## Task objective
Using the records below, give the number of lines where the string "with" shows up. Add nothing to it.

[Given records Boundary: Start]

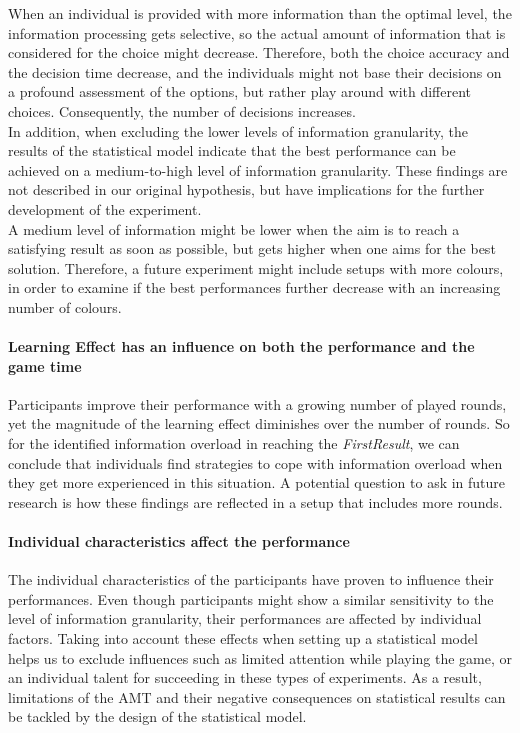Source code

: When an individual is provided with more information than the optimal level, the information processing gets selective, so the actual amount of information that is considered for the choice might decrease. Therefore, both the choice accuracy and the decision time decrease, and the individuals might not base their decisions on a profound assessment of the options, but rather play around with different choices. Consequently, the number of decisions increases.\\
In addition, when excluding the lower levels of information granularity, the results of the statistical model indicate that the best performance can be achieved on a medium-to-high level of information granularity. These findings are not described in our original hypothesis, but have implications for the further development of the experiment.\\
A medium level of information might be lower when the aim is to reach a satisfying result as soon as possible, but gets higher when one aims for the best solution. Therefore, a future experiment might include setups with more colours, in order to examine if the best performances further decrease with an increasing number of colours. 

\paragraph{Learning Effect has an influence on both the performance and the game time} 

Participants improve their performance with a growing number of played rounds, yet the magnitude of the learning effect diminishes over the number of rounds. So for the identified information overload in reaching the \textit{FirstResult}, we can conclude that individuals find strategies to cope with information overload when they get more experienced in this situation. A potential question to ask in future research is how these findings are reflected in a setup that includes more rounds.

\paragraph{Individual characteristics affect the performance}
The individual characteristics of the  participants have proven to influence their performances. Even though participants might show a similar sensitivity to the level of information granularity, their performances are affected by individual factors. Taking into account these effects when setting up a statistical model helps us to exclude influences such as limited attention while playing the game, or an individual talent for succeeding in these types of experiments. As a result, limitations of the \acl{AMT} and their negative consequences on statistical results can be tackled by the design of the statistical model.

[Given records Boundary: End]

## Result for this task
3